How to complete this task >>
When the word "keyword" shows up in a line of the data below, copy that whole line.

##### Data records

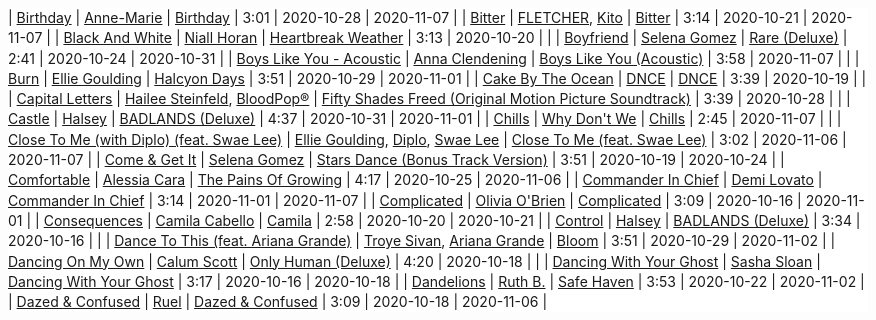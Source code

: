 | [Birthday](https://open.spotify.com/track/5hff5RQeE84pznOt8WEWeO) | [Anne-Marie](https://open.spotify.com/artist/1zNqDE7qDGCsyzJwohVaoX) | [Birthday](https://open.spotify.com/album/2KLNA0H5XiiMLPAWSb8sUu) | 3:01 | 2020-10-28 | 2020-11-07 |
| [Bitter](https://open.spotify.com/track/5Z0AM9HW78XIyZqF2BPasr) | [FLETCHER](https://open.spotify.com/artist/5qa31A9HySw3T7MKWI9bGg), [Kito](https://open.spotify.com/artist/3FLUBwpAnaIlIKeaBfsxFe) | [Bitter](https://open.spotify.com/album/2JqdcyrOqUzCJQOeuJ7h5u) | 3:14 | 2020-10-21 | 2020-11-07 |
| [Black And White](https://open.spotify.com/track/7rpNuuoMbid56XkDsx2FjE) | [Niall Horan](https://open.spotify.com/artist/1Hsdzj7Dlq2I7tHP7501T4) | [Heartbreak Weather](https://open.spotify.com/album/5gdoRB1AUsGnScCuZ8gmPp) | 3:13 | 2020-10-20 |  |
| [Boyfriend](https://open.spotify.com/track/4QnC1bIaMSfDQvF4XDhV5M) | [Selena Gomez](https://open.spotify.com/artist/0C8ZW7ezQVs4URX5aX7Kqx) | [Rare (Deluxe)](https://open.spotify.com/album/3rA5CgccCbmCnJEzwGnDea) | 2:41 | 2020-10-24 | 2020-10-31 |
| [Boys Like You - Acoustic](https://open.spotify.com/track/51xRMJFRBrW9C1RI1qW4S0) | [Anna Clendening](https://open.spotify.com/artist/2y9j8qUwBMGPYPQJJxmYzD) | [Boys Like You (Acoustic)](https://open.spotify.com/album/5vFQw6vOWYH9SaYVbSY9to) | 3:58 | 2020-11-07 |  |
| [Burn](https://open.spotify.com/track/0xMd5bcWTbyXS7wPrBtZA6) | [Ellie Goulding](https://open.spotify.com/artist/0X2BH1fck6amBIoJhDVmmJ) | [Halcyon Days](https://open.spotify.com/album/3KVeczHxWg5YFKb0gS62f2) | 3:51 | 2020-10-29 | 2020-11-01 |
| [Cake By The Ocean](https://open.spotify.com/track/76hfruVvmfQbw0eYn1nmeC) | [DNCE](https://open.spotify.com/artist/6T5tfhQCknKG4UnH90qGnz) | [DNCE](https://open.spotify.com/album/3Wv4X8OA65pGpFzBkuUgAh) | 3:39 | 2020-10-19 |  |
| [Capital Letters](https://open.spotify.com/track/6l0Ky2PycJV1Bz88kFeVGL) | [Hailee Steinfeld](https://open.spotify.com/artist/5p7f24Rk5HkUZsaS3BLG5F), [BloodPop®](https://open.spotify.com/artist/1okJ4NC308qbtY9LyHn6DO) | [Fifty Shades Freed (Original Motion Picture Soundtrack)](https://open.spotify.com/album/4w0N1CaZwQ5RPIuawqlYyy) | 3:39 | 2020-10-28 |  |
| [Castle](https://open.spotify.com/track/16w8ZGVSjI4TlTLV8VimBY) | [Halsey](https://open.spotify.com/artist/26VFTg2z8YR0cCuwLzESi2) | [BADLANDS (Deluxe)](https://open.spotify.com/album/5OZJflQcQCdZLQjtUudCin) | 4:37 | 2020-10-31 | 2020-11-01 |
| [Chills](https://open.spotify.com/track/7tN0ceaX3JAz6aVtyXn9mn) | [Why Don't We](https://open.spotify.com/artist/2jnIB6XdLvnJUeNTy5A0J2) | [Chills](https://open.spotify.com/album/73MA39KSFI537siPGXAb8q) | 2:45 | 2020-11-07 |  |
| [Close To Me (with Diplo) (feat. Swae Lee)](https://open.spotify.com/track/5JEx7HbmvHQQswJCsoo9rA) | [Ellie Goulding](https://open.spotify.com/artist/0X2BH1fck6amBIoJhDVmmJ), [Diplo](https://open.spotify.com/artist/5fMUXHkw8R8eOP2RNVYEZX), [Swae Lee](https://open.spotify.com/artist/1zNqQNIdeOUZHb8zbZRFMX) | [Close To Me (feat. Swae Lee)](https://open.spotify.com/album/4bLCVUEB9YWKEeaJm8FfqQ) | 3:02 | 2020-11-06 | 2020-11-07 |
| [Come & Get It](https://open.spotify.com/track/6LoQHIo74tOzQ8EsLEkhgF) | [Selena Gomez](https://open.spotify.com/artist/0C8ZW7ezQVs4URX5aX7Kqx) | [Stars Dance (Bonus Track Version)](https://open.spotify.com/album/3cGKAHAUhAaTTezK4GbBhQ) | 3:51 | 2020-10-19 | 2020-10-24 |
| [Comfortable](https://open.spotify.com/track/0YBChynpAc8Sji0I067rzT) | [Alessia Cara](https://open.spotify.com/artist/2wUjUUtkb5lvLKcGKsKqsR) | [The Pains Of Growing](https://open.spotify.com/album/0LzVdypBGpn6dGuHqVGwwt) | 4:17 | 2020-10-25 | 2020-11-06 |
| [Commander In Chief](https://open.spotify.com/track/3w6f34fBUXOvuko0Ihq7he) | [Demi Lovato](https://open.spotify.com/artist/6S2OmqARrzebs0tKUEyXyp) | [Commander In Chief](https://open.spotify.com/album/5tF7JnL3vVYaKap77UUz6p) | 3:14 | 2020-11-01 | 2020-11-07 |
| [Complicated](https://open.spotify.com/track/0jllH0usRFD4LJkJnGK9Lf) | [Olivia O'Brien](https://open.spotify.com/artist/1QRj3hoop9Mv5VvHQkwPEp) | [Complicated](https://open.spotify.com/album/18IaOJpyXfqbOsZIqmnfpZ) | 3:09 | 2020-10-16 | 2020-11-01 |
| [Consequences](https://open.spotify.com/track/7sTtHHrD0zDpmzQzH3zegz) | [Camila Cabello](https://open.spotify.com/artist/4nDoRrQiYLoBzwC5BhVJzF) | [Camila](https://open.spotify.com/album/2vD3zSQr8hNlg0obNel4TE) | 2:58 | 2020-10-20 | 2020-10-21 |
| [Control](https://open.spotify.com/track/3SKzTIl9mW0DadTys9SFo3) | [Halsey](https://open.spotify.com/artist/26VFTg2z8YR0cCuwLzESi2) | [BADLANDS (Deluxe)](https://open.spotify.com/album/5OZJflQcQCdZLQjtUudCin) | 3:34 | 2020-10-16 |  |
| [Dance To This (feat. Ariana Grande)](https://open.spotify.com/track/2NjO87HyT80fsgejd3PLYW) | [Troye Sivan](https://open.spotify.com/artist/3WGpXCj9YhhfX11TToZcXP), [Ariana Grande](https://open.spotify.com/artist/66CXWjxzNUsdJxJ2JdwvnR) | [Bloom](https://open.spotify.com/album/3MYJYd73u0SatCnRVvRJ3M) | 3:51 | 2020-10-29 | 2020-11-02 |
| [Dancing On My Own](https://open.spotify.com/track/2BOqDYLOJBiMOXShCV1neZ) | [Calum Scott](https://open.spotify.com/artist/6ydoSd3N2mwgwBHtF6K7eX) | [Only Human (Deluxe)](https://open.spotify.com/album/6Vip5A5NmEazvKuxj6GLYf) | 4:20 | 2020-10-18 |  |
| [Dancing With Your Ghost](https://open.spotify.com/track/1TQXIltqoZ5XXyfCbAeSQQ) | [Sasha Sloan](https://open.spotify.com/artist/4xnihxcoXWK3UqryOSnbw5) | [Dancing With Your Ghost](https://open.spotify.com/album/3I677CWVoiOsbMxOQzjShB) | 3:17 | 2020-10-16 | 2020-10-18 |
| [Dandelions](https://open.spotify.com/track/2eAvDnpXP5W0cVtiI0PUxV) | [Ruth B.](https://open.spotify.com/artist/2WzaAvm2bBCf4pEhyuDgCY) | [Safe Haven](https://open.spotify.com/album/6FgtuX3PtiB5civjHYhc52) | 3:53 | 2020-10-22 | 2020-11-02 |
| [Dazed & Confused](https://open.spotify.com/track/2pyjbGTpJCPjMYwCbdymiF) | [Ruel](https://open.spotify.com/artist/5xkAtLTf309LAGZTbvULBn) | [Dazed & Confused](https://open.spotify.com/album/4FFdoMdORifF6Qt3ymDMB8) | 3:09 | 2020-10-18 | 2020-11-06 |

##########
##### Data records

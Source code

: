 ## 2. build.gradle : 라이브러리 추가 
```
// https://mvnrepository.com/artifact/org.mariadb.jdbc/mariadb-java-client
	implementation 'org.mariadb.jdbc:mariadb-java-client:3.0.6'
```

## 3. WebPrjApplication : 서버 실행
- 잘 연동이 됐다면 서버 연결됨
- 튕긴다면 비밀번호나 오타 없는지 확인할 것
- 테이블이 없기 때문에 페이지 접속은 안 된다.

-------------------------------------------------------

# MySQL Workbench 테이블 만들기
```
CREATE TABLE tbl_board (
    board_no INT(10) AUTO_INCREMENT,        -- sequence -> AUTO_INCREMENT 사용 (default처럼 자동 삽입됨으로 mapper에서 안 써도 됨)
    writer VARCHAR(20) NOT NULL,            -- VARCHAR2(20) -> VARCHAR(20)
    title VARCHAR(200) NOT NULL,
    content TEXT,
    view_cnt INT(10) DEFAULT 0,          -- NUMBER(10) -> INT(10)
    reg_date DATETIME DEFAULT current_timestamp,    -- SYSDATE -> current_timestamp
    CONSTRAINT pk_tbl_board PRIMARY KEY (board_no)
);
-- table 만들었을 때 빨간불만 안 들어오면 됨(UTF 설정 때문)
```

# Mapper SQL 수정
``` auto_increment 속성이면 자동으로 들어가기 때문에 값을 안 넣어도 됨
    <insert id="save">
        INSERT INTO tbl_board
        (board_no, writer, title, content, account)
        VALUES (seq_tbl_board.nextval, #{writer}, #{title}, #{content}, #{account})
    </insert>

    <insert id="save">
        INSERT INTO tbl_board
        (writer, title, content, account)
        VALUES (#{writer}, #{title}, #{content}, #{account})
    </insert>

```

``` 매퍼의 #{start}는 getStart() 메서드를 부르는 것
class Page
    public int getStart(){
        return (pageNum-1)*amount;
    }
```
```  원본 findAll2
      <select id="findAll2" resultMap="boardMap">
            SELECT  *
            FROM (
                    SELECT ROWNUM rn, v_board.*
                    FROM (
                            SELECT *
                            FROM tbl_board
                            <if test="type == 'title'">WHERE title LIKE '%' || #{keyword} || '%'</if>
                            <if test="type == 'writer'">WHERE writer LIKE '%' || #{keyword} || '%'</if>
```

##########

Exercise answer >>
                            <if test="type == 'title'">WHERE title LIKE '%' || #{keyword} || '%'</if>
                            <if test="type == 'writer'">WHERE writer LIKE '%' || #{keyword} || '%'</if>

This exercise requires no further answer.